Credit scores are an important personal finance matter, affecting finances directly, such as in the availability and cost of credit, and indirectly, as when used by potential employers as an evaluation tool or by insurance companies in setting rates.
There's a lot going on in the world of credit, as is to be expected with the overall economic circumstances we face today, with credit score issues garnering headlines throughout the nation. Lower credit scores have been making news because they are not, of late, always due to some financial misstep or fiscal mishap on the part of the individual. It is becoming increasingly common for people who pay their bills on time and have a good credit history to be surprised to find that their credit score has dropped, due to the actions of lenders. Perhaps that is a contributing factor to lawmakers starting to give serious consideration to the appropriateness of the multitude of ways credit scores are used, well beyond determining creditworthiness and lending risk potentials, something that could eventually lead to changes in law.
According to
a recent USA Today article, “from the third quarter of 2008 to the first quarter of 2009 — the latest data available — the average TransUnion credit score dropped 6 points to 651,” with the states hit hardest by the bursting of the housing bubble seeing steeper declines in credit score averages. Arizona and California saw the most significant drop. A
May 28, 2009, article in the OC Register notes the influence of the foreclosure crisis and the housing market on credit scores, quoting co-CEO of Bills.com Andrew Housser as saying that “a foreclosure will cause a credit score to drop sharply, typically by 200 to 300 points.” According to a Liz Pulliam Weston, Money Talk column published in the
LA Times on May 10, 2009, a sort sale can have a similar affect.
The foreclosure crisis and the struggling housing market are not the only contributing factors to low credit scores. Rising unemployment is taking its toll, with a May 31, 2009, Bloomberg.com article reporting “unemployment in the U.S. probably surpassed 9 percent in May for the first time in more than 25 years.” And, that is a national figure. There are regions throughout the nation that have seem local
unemployment rates pass that number months ago. More lay-offs are expected as businesses and individuals get trapped in the cycle – lay-offs, less consumer spending by those out of work or in fear of job loss, less retail business, reduced retail revenues and profits, more lay-offs, closures, and job losses, and the cycle continues. Lower credit scores as people struggle to pay bills is certainly no surprise.

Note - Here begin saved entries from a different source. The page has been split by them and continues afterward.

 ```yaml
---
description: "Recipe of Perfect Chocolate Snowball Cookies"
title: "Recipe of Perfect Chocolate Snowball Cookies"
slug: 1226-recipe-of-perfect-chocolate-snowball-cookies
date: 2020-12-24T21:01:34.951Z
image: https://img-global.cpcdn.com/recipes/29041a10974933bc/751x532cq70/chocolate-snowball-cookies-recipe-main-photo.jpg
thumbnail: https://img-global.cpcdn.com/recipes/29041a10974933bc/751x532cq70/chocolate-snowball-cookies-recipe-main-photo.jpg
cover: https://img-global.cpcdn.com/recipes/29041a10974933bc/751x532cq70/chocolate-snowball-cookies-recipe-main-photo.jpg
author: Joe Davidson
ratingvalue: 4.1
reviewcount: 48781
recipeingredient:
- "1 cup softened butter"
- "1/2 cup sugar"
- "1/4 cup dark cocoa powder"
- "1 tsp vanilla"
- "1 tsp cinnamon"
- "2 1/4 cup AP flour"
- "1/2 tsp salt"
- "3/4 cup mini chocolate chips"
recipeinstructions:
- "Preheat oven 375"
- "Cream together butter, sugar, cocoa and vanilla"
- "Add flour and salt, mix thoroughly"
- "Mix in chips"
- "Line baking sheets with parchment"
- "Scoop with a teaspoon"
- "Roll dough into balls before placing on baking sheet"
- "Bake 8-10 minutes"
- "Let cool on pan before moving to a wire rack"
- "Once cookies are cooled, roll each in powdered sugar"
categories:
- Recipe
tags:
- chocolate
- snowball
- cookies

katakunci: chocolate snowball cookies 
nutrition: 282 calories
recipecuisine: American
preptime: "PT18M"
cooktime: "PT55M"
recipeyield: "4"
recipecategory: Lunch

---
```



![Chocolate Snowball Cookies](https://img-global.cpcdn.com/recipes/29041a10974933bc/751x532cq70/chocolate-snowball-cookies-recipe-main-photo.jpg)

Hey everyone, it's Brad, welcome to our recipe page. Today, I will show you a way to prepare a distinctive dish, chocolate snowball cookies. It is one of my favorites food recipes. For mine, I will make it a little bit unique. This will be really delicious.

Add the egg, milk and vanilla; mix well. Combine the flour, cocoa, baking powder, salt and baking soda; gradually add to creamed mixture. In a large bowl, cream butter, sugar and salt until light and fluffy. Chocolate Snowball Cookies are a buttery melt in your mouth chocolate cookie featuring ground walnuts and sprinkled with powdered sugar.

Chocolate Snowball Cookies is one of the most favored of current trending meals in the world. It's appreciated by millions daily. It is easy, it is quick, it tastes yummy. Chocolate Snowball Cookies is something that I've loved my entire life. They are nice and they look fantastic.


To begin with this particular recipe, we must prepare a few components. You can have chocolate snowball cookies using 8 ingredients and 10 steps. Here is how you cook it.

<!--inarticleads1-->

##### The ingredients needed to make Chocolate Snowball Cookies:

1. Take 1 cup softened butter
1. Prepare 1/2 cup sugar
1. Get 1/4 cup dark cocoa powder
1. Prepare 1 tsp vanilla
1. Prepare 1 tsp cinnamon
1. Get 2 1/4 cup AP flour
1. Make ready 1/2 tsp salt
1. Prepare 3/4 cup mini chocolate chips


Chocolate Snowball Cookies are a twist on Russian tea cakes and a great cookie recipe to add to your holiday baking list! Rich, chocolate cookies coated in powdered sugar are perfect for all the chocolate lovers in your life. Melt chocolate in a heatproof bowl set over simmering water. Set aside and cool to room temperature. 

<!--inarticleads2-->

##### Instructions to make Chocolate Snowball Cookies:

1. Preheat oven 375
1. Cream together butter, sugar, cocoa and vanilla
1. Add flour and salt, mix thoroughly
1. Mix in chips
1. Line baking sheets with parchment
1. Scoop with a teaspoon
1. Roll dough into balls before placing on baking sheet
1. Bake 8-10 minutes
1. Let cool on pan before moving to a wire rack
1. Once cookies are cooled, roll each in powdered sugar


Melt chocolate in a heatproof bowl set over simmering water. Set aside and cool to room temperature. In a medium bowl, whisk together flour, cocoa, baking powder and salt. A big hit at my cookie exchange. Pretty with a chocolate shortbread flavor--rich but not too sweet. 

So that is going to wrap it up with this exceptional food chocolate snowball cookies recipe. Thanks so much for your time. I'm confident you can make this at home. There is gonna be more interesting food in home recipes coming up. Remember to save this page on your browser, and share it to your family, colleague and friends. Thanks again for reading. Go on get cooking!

What has been surprising to some, however, is to see the lowering of their credit score through no real fault on their part, people who have been making their payments on time for years even. For months, there have been
news reports of
credit limits being reduced and credit card interest rates being raised not just for people facing fiscal difficulties and falling behind,
but also for those that have been on time with payments for years and regularly making more than the minimum payments. When questioned by irate consumers and other interested parties, a common theme to the response lenders offer is the need to protect themselves from loss or to make up for losses already incurred by the lender in the market. Unfortunately, these behaviors on the part of lenders can have a negative impact on the credit scores of their consumers, which can fall significantly over such things as suddenly having less credit available.

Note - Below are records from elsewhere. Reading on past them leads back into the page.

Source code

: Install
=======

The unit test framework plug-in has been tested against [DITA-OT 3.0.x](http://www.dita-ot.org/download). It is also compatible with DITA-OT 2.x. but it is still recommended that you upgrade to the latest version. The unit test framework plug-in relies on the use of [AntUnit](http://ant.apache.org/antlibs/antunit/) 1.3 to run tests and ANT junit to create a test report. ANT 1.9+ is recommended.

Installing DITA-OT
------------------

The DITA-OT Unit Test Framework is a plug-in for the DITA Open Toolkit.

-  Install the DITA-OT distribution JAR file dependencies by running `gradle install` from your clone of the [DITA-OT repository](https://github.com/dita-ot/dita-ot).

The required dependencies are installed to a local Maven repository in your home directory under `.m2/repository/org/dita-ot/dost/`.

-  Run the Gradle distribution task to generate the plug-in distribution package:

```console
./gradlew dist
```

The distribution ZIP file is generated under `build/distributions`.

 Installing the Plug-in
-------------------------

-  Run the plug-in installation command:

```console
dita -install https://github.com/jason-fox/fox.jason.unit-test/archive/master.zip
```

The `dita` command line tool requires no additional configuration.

This can be a big deal in our credit dependent society, one that is becoming increasingly credit score dependent. The credit score is used for much more than determining creditworthiness, which is its obvious and original use, with uses ranging from the setting of insurance rates to the evaluation of potential employees and tenants. The ways that credit score can affect the day-to-day life of consumers beyond the ability to borrow and the cost of a
personal loan or other types of borrowing have broadened to such a degree that lawmakers are beginning to give the matter some consideration, according to recent news reports. On May 10, 2009, for example, the
Associated Press reported “the Michigan Supreme Court will consider whether insurance companies can use customers' credit scores to set home and auto insurance premiums.”
In this era of economic uncertainty and nervous lenders, it is a good idea for the consumer to pay a bit more attention to their credit score. Take active steps to
protect your credit score, including taking special care to pay bills on time and paying down credit card debt, so that if your limit is lowered, you're not caught with too high of a balance, one that could damage your credit score. If you have cards that you don't use too often, use them to make a couple purchases every now and then, paying off the balance and adding positive information entries to your credit report. With a proactive and careful approach, maintaining and even improving credit score is possible, despite current economic circumstances.